### PROBLEM STATEMENT:
When a line below holds the string "alpha", show that line.

### DATASET CONTENT:
Content starts

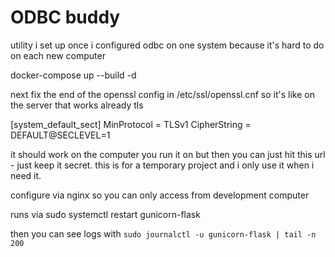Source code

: # ODBC buddy

utility i set up once i configured odbc on one system because it's hard to do on each new computer


docker-compose up --build -d

next fix the end of the openssl config in /etc/ssl/openssl.cnf so it's like on the server that works already tls

[system_default_sect]
MinProtocol = TLSv1
CipherString = DEFAULT@SECLEVEL=1


it should work on the computer you run it on but then you can just hit this url - just keep it secret. this is for a temporary project and i only use it when i need it.

configure via nginx so you can only access from development computer

runs via sudo systemctl restart gunicorn-flask

then you can see logs with `sudo journalctl -u gunicorn-flask | tail -n 200`
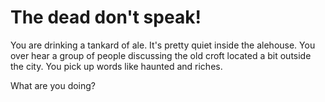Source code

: # The dead don't speak&excl;

You are drinking a tankard of ale. It's pretty quiet inside the alehouse.
You over hear a group of people discussing the old croft located a bit outside the city. You pick up words like haunted and riches.

What are you doing?

<!-- _Ask the bartender_
_Join the group in the diskussion_
 -->
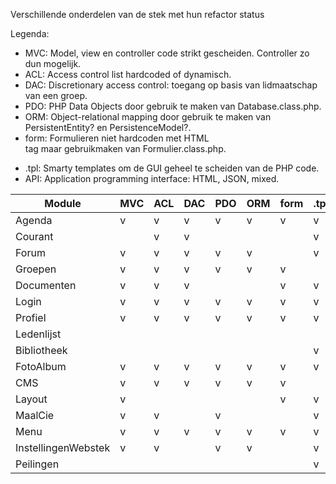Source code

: Verschillende onderdelen van de stek met hun refactor status

Legenda:

* MVC: Model, view en controller code strikt gescheiden. Controller zo dun mogelijk.
* ACL: Access control list hardcoded of dynamisch.
* DAC: Discretionary access control: toegang op basis van lidmaatschap van een groep.
* PDO: PHP Data Objects door gebruik te maken van Database.class.php.
* ORM: Object-relational mapping door gebruik te maken van PersistentEntity? en PersistenceModel?.
* form: Formulieren niet hardcoden met HTML <form> tag maar gebruikmaken van Formulier.class.php.
* .tpl: Smarty templates om de GUI geheel te scheiden van de PHP code.
* API: Application programming interface: HTML, JSON, mixed. 

| Module              | MVC | ACL | DAC | PDO | ORM | form | .tpl | API |
| ---                 |---|---|---|---|---|---|---| --- |
| Agenda              | v | v | v | v | v | v | v | mixed |
| Courant             |   | v | v |   |   |   | v | mixed |
| Forum               | v | v | v | v | v |   | v | HTML |
| Groepen             | v | v | v | v | v | v |   | HTML |
| Documenten          | v | v | v |   |   | v | v | mixed |
| Login               | v | v | v | v | v | v | v | mixed |
| Profiel             | v | v | v | v | v | v | v | HTML |
| Ledenlijst          |   |   |   |   |   |   |   | mixed |
| Bibliotheek         |   |   |   |   |   |   | v | mixed |
| FotoAlbum           | v | v | v | v | v | v | v | mixed |
| CMS                 | v | v | v | v | v | v |   | HTML |
| Layout              | v |   |   |   |   | v | v | HTML |
| MaalCie             | v | v |   | v |   |   | v | HTML |
| Menu                | v | v | v | v | v | v | v | mixed |
| InstellingenWebstek | v | v |   | v | v |   | v | mixed |
| Peilingen           |   |   |   |   |   |   | v | HTML |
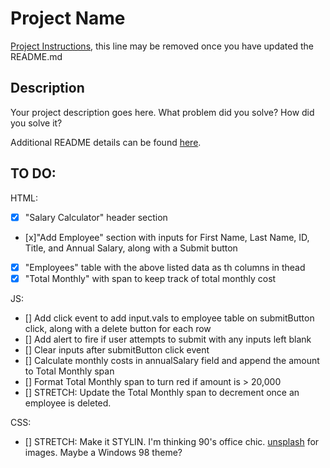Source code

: # Project Name

[Project Instructions](./INSTRUCTIONS.md), this line may be removed once you have updated the README.md

## Description

Your project description goes here. What problem did you solve? How did you solve it?

Additional README details can be found [here](https://github.com/PrimeAcademy/readme-template/blob/master/README.md).

## TO DO:

HTML:
- [x] "Salary Calculator" header section
- [x]"Add Employee" section with inputs for First Name, Last Name, ID, Title, and Annual Salary, along with a Submit button
- [x] "Employees" table with the above listed data as th columns in thead
- [x] "Total Monthly" with span to keep track of total monthly cost

JS:
- [] Add click event to add input.vals to employee table on submitButton click, along with a delete button for each row
- [] Add alert to fire if user attempts to submit with any inputs left blank
- [] Clear inputs after submitButton click event
- [] Calculate monthly costs in annualSalary field and append the amount to Total Monthly span
- [] Format Total Monthly span to turn red if amount is > 20,000
- [] STRETCH: Update the Total Monthly span to decrement once an employee is deleted.

CSS: 
- [] STRETCH: Make it STYLIN. I'm thinking 90's office chic. [unsplash](https://unsplash.com/) for images. Maybe a Windows 98 theme?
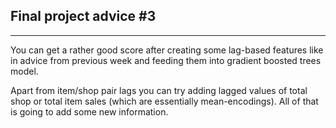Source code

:## Final project advice #3

*****

You can get a rather good score after creating some lag-based features like in
advice from previous week and feeding them into gradient boosted trees model.

Apart from item/shop pair lags you can try adding lagged values of total shop or
total item sales (which are essentially mean-encodings). All of that is going to
add some new information.
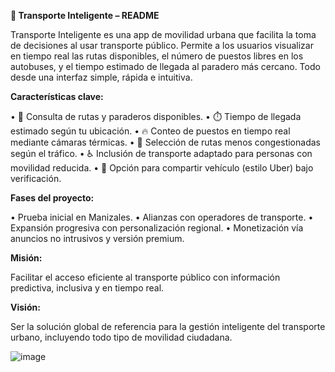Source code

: **📱 Transporte Inteligente – README**

Transporte Inteligente es una app de movilidad urbana que facilita la toma de decisiones al usar transporte público. 
Permite a los usuarios visualizar en tiempo real las rutas disponibles, el número de puestos libres en los autobuses, 
y el tiempo estimado de llegada al paradero más cercano. Todo desde una interfaz simple, rápida e intuitiva.

**Características clave:**

• 🚌 Consulta de rutas y paraderos disponibles. 
• ⏱️ Tiempo de llegada estimado según tu ubicación. 
• 🔥 Conteo de puestos en tiempo real mediante cámaras térmicas. 
• 📍 Selección de rutas menos congestionadas según el tráfico. 
• ♿ Inclusión de transporte adaptado para personas con movilidad reducida. 
• 🚗 Opción para compartir vehículo (estilo Uber) bajo verificación.

**Fases del proyecto:**

• Prueba inicial en Manizales. 
• Alianzas con operadores de transporte. 
• Expansión progresiva con personalización regional. 
• Monetización vía anuncios no intrusivos y versión premium.

**Misión:**

Facilitar el acceso eficiente al transporte público con información predictiva, inclusiva y en tiempo real.

**Visión:**

Ser la solución global de referencia para la gestión inteligente del transporte urbano, incluyendo todo tipo de movilidad ciudadana.

![image](https://github.com/user-attachments/assets/87170a5e-7a04-4fe4-a356-6e83eff389ca)
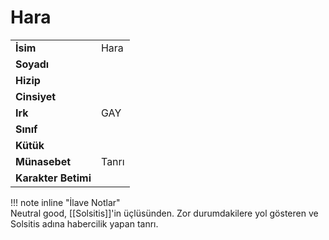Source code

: # Hara   
|  |  |  
|---|---|  
| **İsim** | Hara |  
| **Soyadı** |  |  
| **Hizip** |  |  
| **Cinsiyet** |  |  
| **Irk** | GAY |  
| **Sınıf** |  |  
| **Kütük** |  |  
| **Münasebet** | Tanrı |  
| **Karakter Betimi** |  |  
  
  
!!! note inline "İlave Notlar"  
	Neutral good, [[Solsitis]]'in üçlüsünden. Zor durumdakilere yol gösteren ve Solsitis adına habercilik yapan tanrı.  
  
  
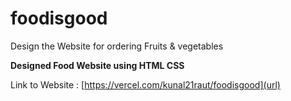 # foodisgood
Design the Website for ordering Fruits &amp; vegetables 

**Designed Food Website using HTML CSS** 

Link to Website : [https://vercel.com/kunal21raut/foodisgood](url)

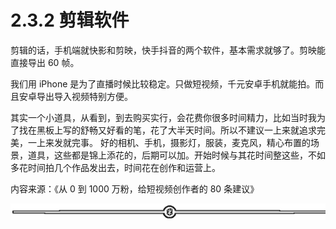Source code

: # 2.3.2 剪辑软件

剪辑的话，手机端就快影和剪映，快手抖音的两个软件，基本需求就够了。剪映能直接导出 60 帧。

我们用 iPhone 是为了直播时候比较稳定。只做短视频，千元安卓手机就能拍。而且安卓导出导入视频特别方便。

其实一个小道具，从看到，到去购买实行，会花费你很多时间精力，比如当时我为了找在黑板上写的舒畅又好看的笔，花了大半天时间。所以不建议一上来就追求完美，一上来发就完事。 好的相机、手机，摄影灯，服装，麦克风，精心布置的场景，道具，这些都是锦上添花的，后期可以加。开始时候与其花时间整这些，不如多花时间拍几个作品发出去，时间花在创作和运营上。

内容来源：《从 0 到 1000 万粉，给短视频创作者的 80 条建议》

![](img/c9a4b1645956a6ffd8cd9d1a92046c27.png)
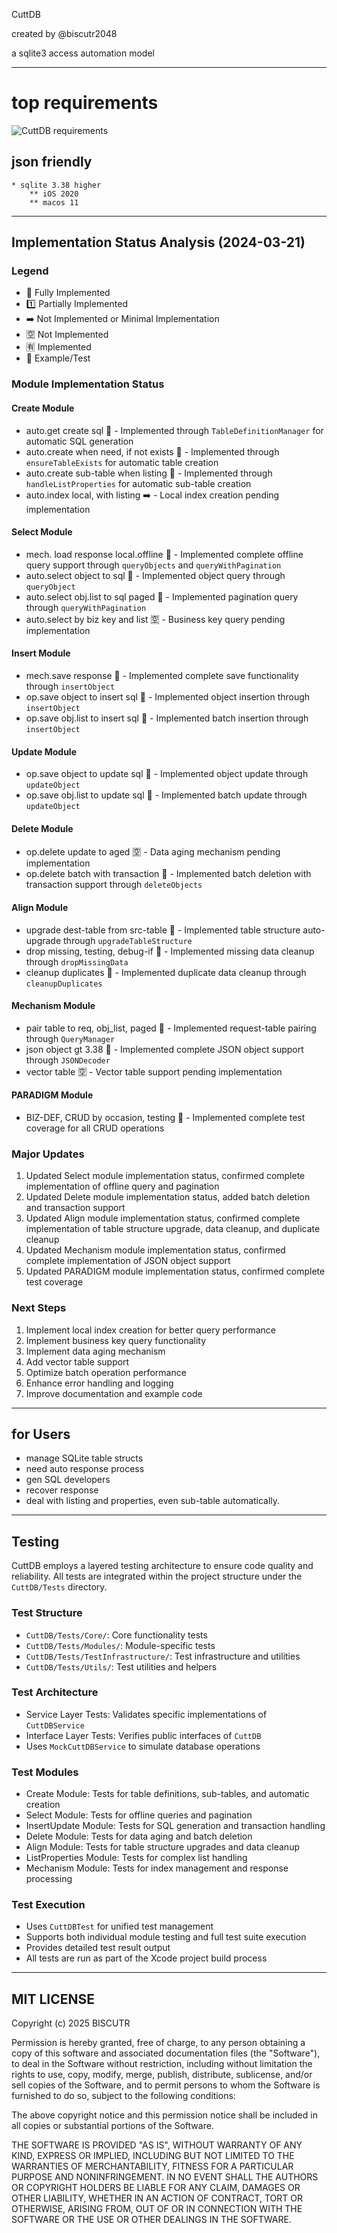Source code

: CuttDB

created by @biscutr2048

a sqlite3 access automation model

---

# top requirements
![CuttDB requirements](cuttdb_feature_0607.png)

## json friendly
    * sqlite 3.38 higher
        ** iOS 2020
        ** macos 11


---

## Implementation Status Analysis (2024-03-21)

### Legend
- 💯 Fully Implemented
- 1️⃣ Partially Implemented
- ➡️ Not Implemented or Minimal Implementation
- 🈳 Not Implemented
- 🈶 Implemented
- 🌰 Example/Test

### Module Implementation Status

#### Create Module
- auto.get create sql 💯 - Implemented through `TableDefinitionManager` for automatic SQL generation
- auto.create when need, if not exists 💯 - Implemented through `ensureTableExists` for automatic table creation
- auto.create sub-table when listing 💯 - Implemented through `handleListProperties` for automatic sub-table creation
- auto.index local, with listing ➡️ - Local index creation pending implementation

#### Select Module
- mech. load response local.offline 💯 - Implemented complete offline query support through `queryObjects` and `queryWithPagination`
- auto.select object to sql 💯 - Implemented object query through `queryObject`
- auto.select obj.list to sql paged 💯 - Implemented pagination query through `queryWithPagination`
- auto.select by biz key and list 🈳 - Business key query pending implementation

#### Insert Module
- mech.save response 💯 - Implemented complete save functionality through `insertObject`
- op.save object to insert sql 💯 - Implemented object insertion through `insertObject`
- op.save obj.list to insert sql 💯 - Implemented batch insertion through `insertObject`

#### Update Module
- op.save object to update sql 💯 - Implemented object update through `updateObject`
- op.save obj.list to update sql 💯 - Implemented batch update through `updateObject`

#### Delete Module
- op.delete update to aged 🈳 - Data aging mechanism pending implementation
- op.delete batch with transaction 💯 - Implemented batch deletion with transaction support through `deleteObjects`

#### Align Module
- upgrade dest-table from src-table 💯 - Implemented table structure auto-upgrade through `upgradeTableStructure`
- drop missing, testing, debug-if 💯 - Implemented missing data cleanup through `dropMissingData`
- cleanup duplicates 💯 - Implemented duplicate data cleanup through `cleanupDuplicates`

#### Mechanism Module
- pair table to req, obj_list, paged 💯 - Implemented request-table pairing through `QueryManager`
- json object gt 3.38 💯 - Implemented complete JSON object support through `JSONDecoder`
- vector table 🈳 - Vector table support pending implementation

#### PARADIGM Module
- BIZ-DEF, CRUD by occasion, testing 💯 - Implemented complete test coverage for all CRUD operations

### Major Updates
1. Updated Select module implementation status, confirmed complete implementation of offline query and pagination
2. Updated Delete module implementation status, added batch deletion and transaction support
3. Updated Align module implementation status, confirmed complete implementation of table structure upgrade, data cleanup, and duplicate cleanup
4. Updated Mechanism module implementation status, confirmed complete implementation of JSON object support
5. Updated PARADIGM module implementation status, confirmed complete test coverage

### Next Steps
1. Implement local index creation for better query performance
2. Implement business key query functionality
3. Implement data aging mechanism
4. Add vector table support
5. Optimize batch operation performance
6. Enhance error handling and logging
7. Improve documentation and example code


---


## for Users

- manage SQLite table structs
- need auto response process
- gen SQL developers
- recover response
- deal with listing and properties, even sub-table automatically.

---

## Testing
CuttDB employs a layered testing architecture to ensure code quality and reliability. All tests are integrated within the project structure under the `CuttDB/Tests` directory.

### Test Structure
- `CuttDB/Tests/Core/`: Core functionality tests
- `CuttDB/Tests/Modules/`: Module-specific tests
- `CuttDB/Tests/TestInfrastructure/`: Test infrastructure and utilities
- `CuttDB/Tests/Utils/`: Test utilities and helpers

### Test Architecture
- Service Layer Tests: Validates specific implementations of `CuttDBService`
- Interface Layer Tests: Verifies public interfaces of `CuttDB`
- Uses `MockCuttDBService` to simulate database operations

### Test Modules
- Create Module: Tests for table definitions, sub-tables, and automatic creation
- Select Module: Tests for offline queries and pagination
- InsertUpdate Module: Tests for SQL generation and transaction handling
- Delete Module: Tests for data aging and batch deletion
- Align Module: Tests for table structure upgrades and data cleanup
- ListProperties Module: Tests for complex list handling
- Mechanism Module: Tests for index management and response processing

### Test Execution
- Uses `CuttDBTest` for unified test management
- Supports both individual module testing and full test suite execution
- Provides detailed test result output
- All tests are run as part of the Xcode project build process


---


## MIT LICENSE

Copyright (c) 2025 BISCUTR

Permission is hereby granted, free of charge, to any person obtaining a copy of this software and associated documentation files (the "Software"), to deal in the Software without restriction, including without limitation the rights to use, copy, modify, merge, publish, distribute, sublicense, and/or sell copies of the Software, and to permit persons to whom the Software is furnished to do so, subject to the following conditions:

The above copyright notice and this permission notice shall be included in all copies or substantial portions of the Software.

THE SOFTWARE IS PROVIDED "AS IS", WITHOUT WARRANTY OF ANY KIND, EXPRESS OR IMPLIED, INCLUDING BUT NOT LIMITED TO THE WARRANTIES OF MERCHANTABILITY, FITNESS FOR A PARTICULAR PURPOSE AND NONINFRINGEMENT. IN NO EVENT SHALL THE AUTHORS OR COPYRIGHT HOLDERS BE LIABLE FOR ANY CLAIM, DAMAGES OR OTHER LIABILITY, WHETHER IN AN ACTION OF CONTRACT, TORT OR OTHERWISE, ARISING FROM, OUT OF OR IN CONNECTION WITH THE SOFTWARE OR THE USE OR OTHER DEALINGS IN THE SOFTWARE. 
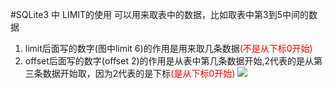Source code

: #SQLite3 中 LIMIT的使用
	可以用来取表中的数据，比如取表中第3到5中间的数据

	

1. limit后面写的数字(图中limit 6)的作用是用来取几条数据<span style="color: red">(不是从下标0开始)</span>
2. offset后面写的数字(offset 2)的作用是从表中第几条数据开始,2代表的是从第三条数据开始取，因为2代表的是下标<span style="color: red">(是从下标0开始)</span>
![](https://i.imgur.com/KdSVKKM.png)
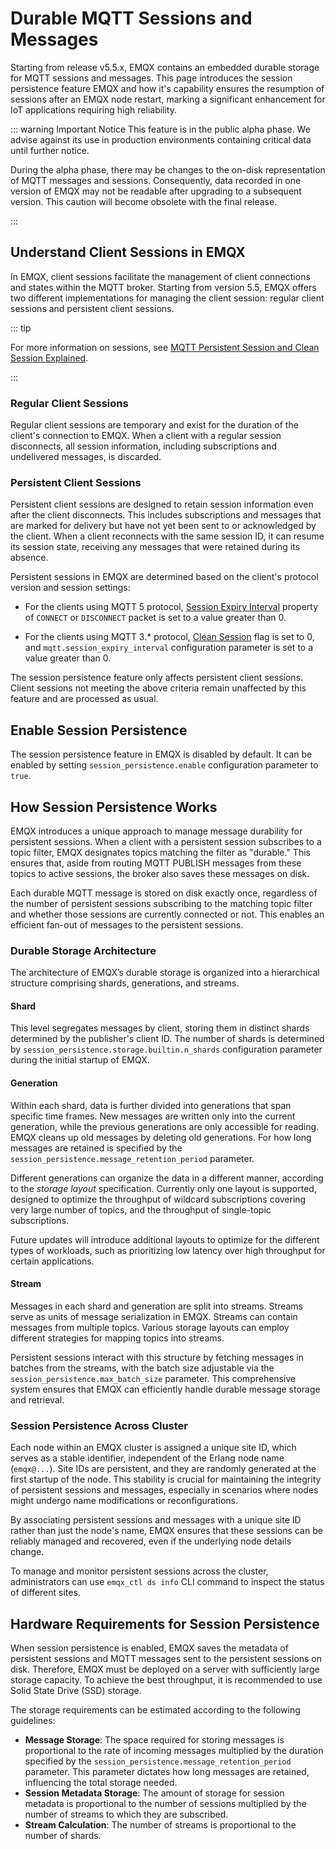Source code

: # Durable MQTT Sessions and Messages

Starting from release v5.5.x, EMQX contains an embedded durable storage for MQTT sessions and messages. This page introduces the session persistence feature EMQX and how it's capability ensures the resumption of sessions after an EMQX node restart, marking a significant enhancement for IoT applications requiring high reliability.

::: warning Important Notice
This feature is in the public alpha phase. We advise against its use in production environments containing critical data until further notice.

During the alpha phase, there may be changes to the on-disk representation of MQTT messages and sessions. Consequently, data recorded in one version of EMQX may not be readable after upgrading to a subsequent version. This caution will become obsolete with the final release.

:::

## Understand Client Sessions in EMQX

In EMQX, client sessions facilitate the management of client connections and states within the MQTT broker. Starting from version 5.5, EMQX offers two different implementations for managing the client session: regular client sessions and persistent client sessions.

::: tip

For more information on sessions, see [MQTT Persistent Session and Clean Session Explained](https://www.emqx.com/en/blog/mqtt-session).

:::

### Regular Client Sessions

Regular client sessions are temporary and exist for the duration of the client's connection to EMQX. When a client with a regular session disconnects, all session information, including subscriptions and undelivered messages, is discarded. 

### Persistent Client Sessions

Persistent client sessions are designed to retain session information even after the client disconnects. This includes subscriptions and messages that are marked for delivery but have not yet been sent to or acknowledged by the client. When a client reconnects with the same session ID, it can resume its session state, receiving any messages that were retained during its absence. 

Persistent sessions in EMQX are determined based on the client's protocol version and session settings:

- For the clients using MQTT 5 protocol, [Session Expiry Interval](https://docs.oasis-open.org/mqtt/mqtt/v5.0/os/mqtt-v5.0-os.html#_Toc3901048) property of `CONNECT` or `DISCONNECT` packet is set to a value greater than 0.

- For the clients using MQTT 3.* protocol, [Clean Session](http://docs.oasis-open.org/mqtt/mqtt/v3.1.1/os/mqtt-v3.1.1-os.html#_Toc398718030) flag is set to 0, and `mqtt.session_expiry_interval` configuration parameter is set to a value greater than 0.

The session persistence feature only affects persistent client sessions. Client sessions not meeting the above criteria remain unaffected by this feature and are processed as usual.

## Enable Session Persistence

The session persistence feature in EMQX is disabled by default. It can be enabled by setting `session_persistence.enable` configuration parameter to `true`.

## How Session Persistence Works

EMQX introduces a unique approach to manage message durability for persistent sessions. When a client with a persistent session subscribes to a topic filter, EMQX designates topics matching the filter as "durable." This ensures that, aside from routing MQTT PUBLISH messages from these topics to active sessions, the broker also saves these messages on disk.

Each durable MQTT message is stored on disk exactly once, regardless of the number of persistent sessions subscribing to the matching topic filter and whether those sessions are currently connected or not. This enables an efficient fan-out of messages to the persistent sessions.

### Durable Storage Architecture

The architecture of EMQX’s durable storage is organized into a hierarchical structure comprising shards, generations, and streams.

#### Shard

This level segregates messages by client, storing them in distinct shards determined by the publisher's client ID. The number of shards is determined by `session_persistence.storage.builtin.n_shards` configuration parameter during the initial startup of EMQX.

#### Generation

Within each shard, data is further divided into generations that span specific time frames. 
New messages are written only into the current generation, while the previous generations are only accessible for reading. EMQX cleans up old messages by deleting old generations. For how long messages are retained is specified by the `session_persistence.message_retention_period` parameter.

Different generations can organize the data in a different manner, according to the *storage layout* specification. Currently only one layout is supported, designed to optimize the throughput of wildcard subscriptions covering very large number of topics, and the throughput of single-topic subscriptions.

Future updates will introduce additional layouts to optimize for the different types of workloads, such as prioritizing low latency over high throughput for certain applications.

#### Stream

Messages in each shard and generation are split into streams. Streams serve as units of message serialization in EMQX. Streams can contain messages from multiple topics. Various storage layouts can employ different strategies for mapping topics into streams.

Persistent sessions interact with this structure by fetching messages in batches from the streams, with the batch size adjustable via the `session_persistence.max_batch_size` parameter. This comprehensive system ensures that EMQX can efficiently handle durable message storage and retrieval.

### Session Persistence Across Cluster

Each node within an EMQX cluster is assigned a unique site ID, which serves as a stable identifier, independent of the Erlang node name (`emqx@...`). Site IDs are persistent, and they are randomly generated at the first startup of the node. This stability is crucial for maintaining the integrity of persistent sessions and messages, especially in scenarios where nodes might undergo name modifications or reconfigurations. 

By associating persistent sessions and messages with a unique site ID rather than just the node's name, EMQX ensures that these sessions can be reliably managed and recovered, even if the underlying node details change. 

To manage and monitor persistent sessions across the cluster, administrators can use `emqx_ctl ds info` CLI command to inspect the status of different sites.

## Hardware Requirements for Session Persistence

When session persistence is enabled, EMQX saves the metadata of persistent sessions and MQTT messages sent to the persistent sessions on disk. Therefore, EMQX must be deployed on a server with sufficiently large storage capacity. To achieve the best throughput, it is recommended to use Solid State Drive (SSD) storage.

The storage requirements can be estimated according to the following guidelines:

- **Message Storage**: The space required for storing messages is proportional to the rate of incoming messages multiplied by the duration specified by the `session_persistence.message_retention_period` parameter. This parameter dictates how long messages are retained, influencing the total storage needed.
- **Session Metadata Storage**: The amount of storage for session metadata is proportional to the number of sessions multiplied by the number of streams to which they are subscribed.
- **Stream Calculation**: The number of streams is proportional to the number of shards.

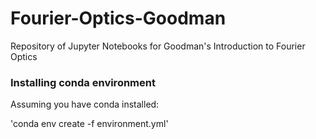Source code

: # Fourier-Optics-Goodman
Repository of Jupyter Notebooks for Goodman's Introduction to Fourier Optics


### Installing conda environment
Assuming you have conda installed:

'conda env create -f environment.yml'
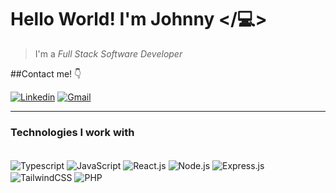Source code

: # Hello World! I'm Johnny </💻> 


> I'm a *Full Stack Software Developer* 

##Contact me! 👇

[![Linkedin](https://img.shields.io/badge/LinkedIn-0077B5?style=for-the-badge&logo=linkedin&logoColor=white)](https://www.linkedin.com/in/jo%C3%A3o-marcelo-furtado-romero-20916b257/)
[![Gmail](https://img.shields.io/badge/Gmail-D14836?style=for-the-badge&logo=gmail&logoColor=white)](mailto:jmfurtadoromero@gmail.com)
___

### Technologies I work with

<div style="display: inline_block"><br>
<img align="center" src="https://img.shields.io/badge/TypeScript-007ACC?style=for-the-badge&logo=typescript&logoColor=white" alt="Typescript">
<img align="center" src="https://img.shields.io/badge/JavaScript-F7DF1E?style=for-the-badge&logo=javascript&logoColor=black" alt="JavaScript">
<img align="center" src="https://img.shields.io/badge/React-20232A?style=for-the-badge&logo=react&logoColor=61DAFB" alt="React.js">
<img align="center" src="https://img.shields.io/badge/Node.js-43853D?style=for-the-badge&logo=node.js&logoColor=whit" alt="Node.js">
<img align="center" src="https://img.shields.io/badge/Express.js-404D59?style=for-the-badge" alt="Express.js">
<img align="center" src="https://img.shields.io/badge/Tailwind_CSS-38B2AC?style=for-the-badge&logo=tailwind-css&logoColor=white" alt="TailwindCSS">
<img align="center" src="https://img.shields.io/badge/PHP-777BB4?style=for-the-badge&logo=php&logoColor=white" alt="PHP">  
</div>

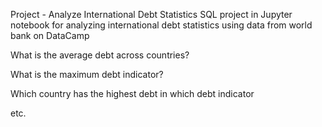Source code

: 
Project - Analyze International Debt Statistics
SQL project in Jupyter notebook for analyzing international debt statistics using data from world bank on DataCamp

What is the average debt across countries?

What is the maximum debt indicator?

Which country has the highest debt in which debt indicator

etc.

<!--
**tejasdevar/TejasDevar** is a ✨ _special_ ✨ repository because its `README.md` (this file) appears on your GitHub profile.

Here are some ideas to get you started:

- 🔭 I’m currently working on ...
- 🌱 I’m currently learning ...
- 👯 I’m looking to collaborate on ...
- 🤔 I’m looking for help with ...
- 💬 Ask me about ...
- 📫 How to reach me: ...
- 😄 Pronouns: ...
- ⚡ Fun fact: ...
-->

Content ends

### REPLY TO THE TASK:
This feature is in the public alpha phase. We advise against its use in production environments containing critical data until further notice.
During the alpha phase, there may be changes to the on-disk representation of MQTT messages and sessions. Consequently, data recorded in one version of EMQX may not be readable after upgrading to a subsequent version. This caution will become obsolete with the final release.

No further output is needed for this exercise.